Под «Записками…» стоит тройная дата: 1942–1962–1983. Эти двадцатилетия, уходящие в тире (оно же минус), очень показательны. Значит, автор вел эти записи тогда (невыносимо представить!). Значит, он был способен взять их в руки для просмотра и переработки лишь через двадцать лет. Значит, еще должно пройти двадцать лет, чтобы и мы, читатели, стали бы способны прочесть их.

Да, именно через двадцать лет… Тогда же, когда Л. Гинзбург могла вернуться к своим запискам после пережитого, я запомнил поразительные ленинградские застолья двух поколений блокадников – дни рождений, именины, первомайские, ноябрьские, День Победы… Весело было! Хрустящие скатерти, уцелевший и благоприобретенный хрусталь, икра, семга, языки, пироги, салаты… Вкусно! Красиво! Мы – молодые, и родители еще не старые… здоровые – счастье! И вот, когда уже отметили, когда насытились, за чаем, за тортом разговор наш, с пятого на десятое, неизбежно уходил и уже не возвращался до заполночи, до опаздывания на метро, до вызова такси, до лестничной площадки с прощальными поцелуями и комплиментами кулинарным талантам хозяйки…

С пятого на десятое… На десятое была блокада. Вместе с подкладываниями не отведанных еще тортов и варений. Совсем не плакали и очень много смеялись. Очень много оказалось смешного! Например, потеряли карточки, или опрокинулось с санок ведро с водой у самого порога, а два километра до проруби, или верхний сосед канализацию на нас спустил, и полметра такого льда в квартире, или столярный клей в самоваре варили, или… До слез хохотали, и это были единственные слезы. Если бы кто обратил внимание, над чем мы смеемся на этом пиру! Никто не обращал. Ужас этого очевидного наблюдения не настигал нас. Потому что ужас остался там.

«В дни большого голода люди много молчали», – пишет Лидия Гинзбург в своих «Записках…».

«Записки блокадного человека» – точное определение жанра. Ассоциативная связь не только с Достоевским (его человек передвинут не только в другое время и опыт, но и в другое измерение), но и с традиционной реферативностью ученых записок: это записки человека, но и записки ученого. Стиль сух и точен: избегая выразительности, он обретает ее. Сухость эта, однако, кажущаяся – столь разнообразен этот стиль, если приглядеться: ученого, наблюдателя, философа, испытывающего физические муки, и возрождающегося в духе человека… Сухость эта не дерет ни горла, ни уха – она дерет душу.
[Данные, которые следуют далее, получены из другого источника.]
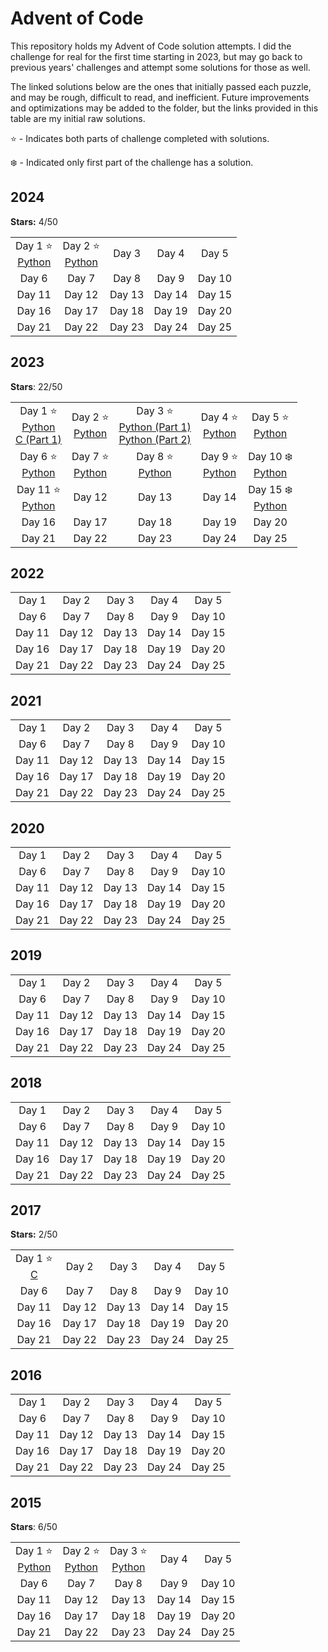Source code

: # Advent of Code

This repository holds my Advent of Code solution attempts. I did the challenge
for real for the first time starting in 2023, but may go back to previous years'
challenges and attempt some solutions for those as well.

The linked solutions below are the ones that initially passed each puzzle, and may be rough, difficult to read, and inefficient. Future improvements and optimizations may be added to the folder, but the links provided in this table are my initial raw solutions.

:star: - Indicates both parts of challenge completed with solutions.

:snowflake: - Indicated only first part of the challenge has a solution.

## 2024

**Stars:** 4/50

<center>

| | | | | |
|:-:|:-:|:-:|:-:|:-:|
|Day 1 :star: <br /> [Python](2024/day_1/day1.py)|Day 2 :star: <br /> [Python](2024/day_2/day2.py)|Day 3|Day 4|Day 5|
|Day 6|Day 7|Day 8|Day 9|Day 10|
|Day 11|Day 12|Day 13|Day 14|Day 15|
|Day 16|Day 17|Day 18|Day 19|Day 20|
|Day 21|Day 22|Day 23|Day 24|Day 25|

</center>

## 2023

**Stars**: 22/50

<center>

| | | | | |
|:-:|:-:|:-:|:-:|:-:|
|Day 1 :star: <br /> [Python](2023/day_1/day1.py) <br />[C (Part 1)](2023/day_1/day1.c)|Day 2 :star: <br /> [Python](2023/day_2/day2.py)|Day 3 :star: <br /> [Python (Part 1)](2023/day_3/day3.py)<br /> [Python (Part 2)](2023/day_3/day3_p2.py)|Day 4 :star: <br /> [Python](2023/day_4/day4.py)|Day 5 :star: <br /> [Python](2023/day_5/day5.py)|
|Day 6 :star: <br /> [Python](2023/day_6/day_6.py)|Day 7 :star: <br /> [Python](2023/day_7/day7.py)|Day 8 :star: <br /> [Python](2023/day_8/day8.py)|Day 9 :star: <br /> [Python](2023/day_9/day9.py)|Day 10 :snowflake: <br />[Python](2023/day_10/day10.py)|
|Day 11 :star: <br /> [Python](2023/day_11/day11.py)|Day 12|Day 13|Day 14|Day 15 :snowflake: <br />[Python](2023/day_15/day15.py)|
|Day 16|Day 17|Day 18|Day 19|Day 20|
|Day 21|Day 22|Day 23|Day 24|Day 25|

</center>

## 2022

<center>

| | | | | |
|:-:|:-:|:-:|:-:|:-:|
|Day 1|Day 2|Day 3|Day 4|Day 5|
|Day 6|Day 7|Day 8|Day 9|Day 10|
|Day 11|Day 12|Day 13|Day 14|Day 15|
|Day 16|Day 17|Day 18|Day 19|Day 20|
|Day 21|Day 22|Day 23|Day 24|Day 25|

</center>

## 2021

<center>

| | | | | |
|:-:|:-:|:-:|:-:|:-:|
|Day 1|Day 2|Day 3|Day 4|Day 5|
|Day 6|Day 7|Day 8|Day 9|Day 10|
|Day 11|Day 12|Day 13|Day 14|Day 15|
|Day 16|Day 17|Day 18|Day 19|Day 20|
|Day 21|Day 22|Day 23|Day 24|Day 25|

</center>

## 2020

<center>

| | | | | |
|:-:|:-:|:-:|:-:|:-:|
|Day 1|Day 2|Day 3|Day 4|Day 5|
|Day 6|Day 7|Day 8|Day 9|Day 10|
|Day 11|Day 12|Day 13|Day 14|Day 15|
|Day 16|Day 17|Day 18|Day 19|Day 20|
|Day 21|Day 22|Day 23|Day 24|Day 25|

</center>

## 2019

<center>

| | | | | |
|:-:|:-:|:-:|:-:|:-:|
|Day 1|Day 2|Day 3|Day 4|Day 5|
|Day 6|Day 7|Day 8|Day 9|Day 10|
|Day 11|Day 12|Day 13|Day 14|Day 15|
|Day 16|Day 17|Day 18|Day 19|Day 20|
|Day 21|Day 22|Day 23|Day 24|Day 25|

</center>

## 2018

<center>

| | | | | |
|:-:|:-:|:-:|:-:|:-:|
|Day 1|Day 2|Day 3|Day 4|Day 5|
|Day 6|Day 7|Day 8|Day 9|Day 10|
|Day 11|Day 12|Day 13|Day 14|Day 15|
|Day 16|Day 17|Day 18|Day 19|Day 20|
|Day 21|Day 22|Day 23|Day 24|Day 25|

</center>

## 2017

**Stars:** 2/50

<center>

| | | | | |
|:-:|:-:|:-:|:-:|:-:|
|Day 1 :star: <br /> [C](2017/day1/day1.c)|Day 2|Day 3|Day 4|Day 5|
|Day 6|Day 7|Day 8|Day 9|Day 10|
|Day 11|Day 12|Day 13|Day 14|Day 15|
|Day 16|Day 17|Day 18|Day 19|Day 20|
|Day 21|Day 22|Day 23|Day 24|Day 25|

</center>

## 2016

<center>

| | | | | |
|:-:|:-:|:-:|:-:|:-:|
|Day 1|Day 2|Day 3|Day 4|Day 5|
|Day 6|Day 7|Day 8|Day 9|Day 10|
|Day 11|Day 12|Day 13|Day 14|Day 15|
|Day 16|Day 17|Day 18|Day 19|Day 20|
|Day 21|Day 22|Day 23|Day 24|Day 25|

</center>

## 2015

**Stars**: 6/50

<center>

| | | | | |
|:-:|:-:|:-:|:-:|:-:|
|Day 1 :star: <br /> [Python](2015/day_1/day1.py)|Day 2 :star: <br /> [Python](2015/day_2/day2.py)|Day 3 :star: <br /> [Python](2015/day_3/day3.py)|Day 4|Day 5|
|Day 6|Day 7|Day 8|Day 9|Day 10|
|Day 11|Day 12|Day 13|Day 14|Day 15|
|Day 16|Day 17|Day 18|Day 19|Day 20|
|Day 21|Day 22|Day 23|Day 24|Day 25|

</center>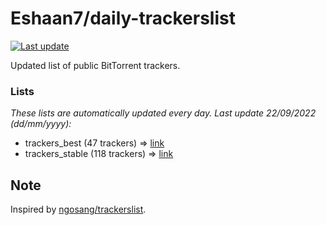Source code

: 
# Eshaan7/daily-trackerslist 

[![Last update](https://img.shields.io/badge/Last%20update-22/09/2022-blue.svg)](#)

Updated list of public BitTorrent trackers.

### Lists
*These lists are automatically updated every day. Last update 22/09/2022 (_dd/mm/yyyy_):*

* trackers_best (47 trackers) => [link](https://raw.githubusercontent.com/eshaan7/daily-trackerslist/master/trackers_best.txt)
* trackers_stable (118 trackers) => [link](https://raw.githubusercontent.com/eshaan7/daily-trackerslist/master/trackers_stable.txt)

## Note

Inspired by [ngosang/trackerslist](https://github.com/ngosang/trackerslist).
Сами судите, может ли человек с нормальными эмоциями так написать:

«Количество страдания переходит в другое качество ощущений».

«В годы Гражданской войны голодали иначе, стихийно и хаотически… Ели фантастическую еду: шелуху, крыс и т. п., в то же время что-то комбинируя, меняя; и вдруг добывали мешок картошки. Блокадный голод был голод неплохо организованный. Люди знали, что от кого-то невидимого они получат тот минимум, при котором одни жили, другие умирали – это решал организм».

«Возрождение фактора денег было душевным переворотом… С этих именно пор еда стала средоточием умственных сил… стала сферой реализации и немедленно обросла разными психологическими деталями.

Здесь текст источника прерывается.